Hyperborea

Finally winter has arrived on the island. Boreas, the North wind, merrily roars over the island, lowering temperatures along his way and he also brought his daughter Chione, goddess of the snow. She has deposited a thin layer of ice-cold fuzz over a large part of the island.  

I sometimes joke that this cold wind comes from Siberia, making us dig out our woolen shawls, hats and gloves. Maybe I wasn’t that far from the truth because the god of the North wind Boreas is said to live in mountains in the north. Their always snowy tops protect a country from the moods of Borea; it’s where warmth and happiness rule, where mythical people, resembling giants live, and where age can rise up to a thousand years: this is Hyperborea. One of the many stories around this paradise is that it was Hyperboreans who founded the Apollo temples and its oracles on Delphi and Delos. 

Hellanicus of Mytilini (Lesvos) was a logograph, a fancy word for an historian from ancient times. It is up to logographers to make a distinction between myths and real facts. In a time without internet that must have been a Herculanean task. Hellanicus was born in 490 BC in Mytilini and died some 85 years later, opposite of Lesvos on the (nowadays) mainland of Turkey. He was famous during his life, but later scientists were not so keen about what he wrote, even though he wrote many books (the history of Attica and the Peloponnesian war, the history of Troy and Persia or about the priestess of Hera in Argon). Think about it: he, like so many other scientists from ancient time, believed that Hyperborea lay behind the Riphean mountains, these mountains also being mythological and whose location remains unknown. Most of the stories about this mountain range come from the Greeks. 

Maybe the Riphean mountains were a prototype for the Big Wall in Game of Thrones: a wall of ice and snow far in the North that separated our world from an empire that was lived in by the Walking Dead. Except that Greeks, and even some Romans, believed that those mountains full of snow were hiding a warm country of milk and honey. Maybe those were the Alps, the Urals or the Carpatians. It is a fact that in the 16th century the name of the Riphean mountains slowly disappeared from the world maps, while in the Middle Ages, Hyperborea had became an expression for ‘an area at the end of our world’.

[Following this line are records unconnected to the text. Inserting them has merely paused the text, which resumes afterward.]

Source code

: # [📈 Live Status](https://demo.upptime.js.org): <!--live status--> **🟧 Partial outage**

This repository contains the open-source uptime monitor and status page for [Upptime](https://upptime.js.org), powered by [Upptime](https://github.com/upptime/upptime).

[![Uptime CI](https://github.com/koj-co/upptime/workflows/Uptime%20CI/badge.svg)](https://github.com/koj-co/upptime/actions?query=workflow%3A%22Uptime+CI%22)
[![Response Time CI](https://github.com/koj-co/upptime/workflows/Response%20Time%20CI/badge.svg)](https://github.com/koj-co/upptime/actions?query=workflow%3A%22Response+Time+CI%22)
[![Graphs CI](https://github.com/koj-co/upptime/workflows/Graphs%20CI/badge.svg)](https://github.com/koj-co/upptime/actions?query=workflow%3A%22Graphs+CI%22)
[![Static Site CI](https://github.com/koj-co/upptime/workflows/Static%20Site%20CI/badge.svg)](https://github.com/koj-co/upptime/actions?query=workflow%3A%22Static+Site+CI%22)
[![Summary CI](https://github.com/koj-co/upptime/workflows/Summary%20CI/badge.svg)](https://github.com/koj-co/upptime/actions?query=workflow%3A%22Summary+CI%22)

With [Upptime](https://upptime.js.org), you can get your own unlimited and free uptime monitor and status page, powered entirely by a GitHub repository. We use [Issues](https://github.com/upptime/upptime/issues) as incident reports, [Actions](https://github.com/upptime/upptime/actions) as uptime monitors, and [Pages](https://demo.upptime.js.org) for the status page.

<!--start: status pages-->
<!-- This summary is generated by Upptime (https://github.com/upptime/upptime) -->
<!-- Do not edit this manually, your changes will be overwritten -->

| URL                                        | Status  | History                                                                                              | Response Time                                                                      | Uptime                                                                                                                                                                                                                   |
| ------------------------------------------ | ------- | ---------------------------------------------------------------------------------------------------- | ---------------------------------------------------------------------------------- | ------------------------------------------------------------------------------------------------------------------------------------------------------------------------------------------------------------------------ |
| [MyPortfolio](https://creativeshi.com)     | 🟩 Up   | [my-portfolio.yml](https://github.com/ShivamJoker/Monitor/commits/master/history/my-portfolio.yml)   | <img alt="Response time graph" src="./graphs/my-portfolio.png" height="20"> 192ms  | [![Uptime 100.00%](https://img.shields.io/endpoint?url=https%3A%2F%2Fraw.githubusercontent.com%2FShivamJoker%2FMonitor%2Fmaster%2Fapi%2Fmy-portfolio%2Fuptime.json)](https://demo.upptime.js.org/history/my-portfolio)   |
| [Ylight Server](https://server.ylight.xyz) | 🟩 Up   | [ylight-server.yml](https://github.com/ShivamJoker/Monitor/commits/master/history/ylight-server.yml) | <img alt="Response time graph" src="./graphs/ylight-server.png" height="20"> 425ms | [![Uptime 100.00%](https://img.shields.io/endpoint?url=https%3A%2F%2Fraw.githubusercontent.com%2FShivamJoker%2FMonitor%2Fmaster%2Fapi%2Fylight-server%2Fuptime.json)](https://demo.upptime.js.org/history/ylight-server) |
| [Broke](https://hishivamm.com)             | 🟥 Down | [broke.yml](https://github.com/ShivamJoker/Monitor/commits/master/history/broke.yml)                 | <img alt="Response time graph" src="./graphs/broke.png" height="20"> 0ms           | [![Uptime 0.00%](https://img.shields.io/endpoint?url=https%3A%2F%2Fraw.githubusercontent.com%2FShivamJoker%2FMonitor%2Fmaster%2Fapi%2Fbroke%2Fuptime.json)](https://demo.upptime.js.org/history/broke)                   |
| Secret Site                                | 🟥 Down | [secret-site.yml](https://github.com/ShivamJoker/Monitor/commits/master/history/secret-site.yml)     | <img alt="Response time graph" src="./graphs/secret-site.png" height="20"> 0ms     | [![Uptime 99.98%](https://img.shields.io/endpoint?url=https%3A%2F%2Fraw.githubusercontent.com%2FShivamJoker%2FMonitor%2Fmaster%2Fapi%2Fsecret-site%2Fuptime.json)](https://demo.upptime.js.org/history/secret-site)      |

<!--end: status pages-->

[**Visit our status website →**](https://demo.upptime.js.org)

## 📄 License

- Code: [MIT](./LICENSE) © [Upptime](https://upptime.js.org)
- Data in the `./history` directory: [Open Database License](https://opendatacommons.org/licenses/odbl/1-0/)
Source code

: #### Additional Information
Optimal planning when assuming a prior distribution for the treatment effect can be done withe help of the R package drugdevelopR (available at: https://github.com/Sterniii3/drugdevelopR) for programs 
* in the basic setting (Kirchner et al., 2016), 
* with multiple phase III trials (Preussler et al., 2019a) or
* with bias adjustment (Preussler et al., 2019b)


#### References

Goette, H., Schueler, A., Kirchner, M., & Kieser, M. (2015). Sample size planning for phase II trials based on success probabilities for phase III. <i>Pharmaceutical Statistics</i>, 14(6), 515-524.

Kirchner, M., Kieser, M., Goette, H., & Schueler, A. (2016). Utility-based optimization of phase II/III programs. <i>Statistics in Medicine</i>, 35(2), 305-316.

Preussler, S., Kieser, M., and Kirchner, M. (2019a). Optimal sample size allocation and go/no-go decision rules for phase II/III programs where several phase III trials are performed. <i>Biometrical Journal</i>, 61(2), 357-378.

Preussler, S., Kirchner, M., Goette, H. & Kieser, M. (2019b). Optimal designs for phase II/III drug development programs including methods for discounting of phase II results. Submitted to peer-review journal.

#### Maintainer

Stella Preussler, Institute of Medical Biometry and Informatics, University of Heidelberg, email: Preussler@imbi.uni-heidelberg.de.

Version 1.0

Not everybody thought that Hyperborea was behind the Riphean mountains. Some scientists said this mythical country was in England. I can well imagine that the cold wind comes from England, but I cannot see how England could hide a warm paradise. Celts were no giants and the huge cool stones of Stonehenge do not seem to me as ever having been a centre of a happy empire. Astrologer Ptolemy and geographer Marcian of Heracles placed Hyperborea in the middle of the North and called that the Hyperborean Ocean. But how can such a dark and cold sea be home to a warm country? It reminds me a bit of the lost Atlantis. 

Others, like philosopher Pliny, poet Pindar and historian Herodotus, but also the poet Vergil and statesman Cicero thought about the North Pole, because they said that the sun only once a year rose and set in Hyperborea, which could mean it must have been above the arctic circle. Siberia might not be in the Arctic, but certainly is close by, so saying that Boreas comes from Siberia might be not that far from the truth. 

As far as I know Hellanicus never has published something serious about his island Lesvos. He was born a little century after Sappho, who described Lesvos more or less as a paradise. Also the Romans considered Lesvos as an ultimate holiday destination because of its beauty. When Boreas with his cold winds does not bully the island, Lesvos very well may resemble Hyperborea. No scientists ever suggested this idea, so I am pretty disappointed in the ancient Greeks, especially Hellanicus.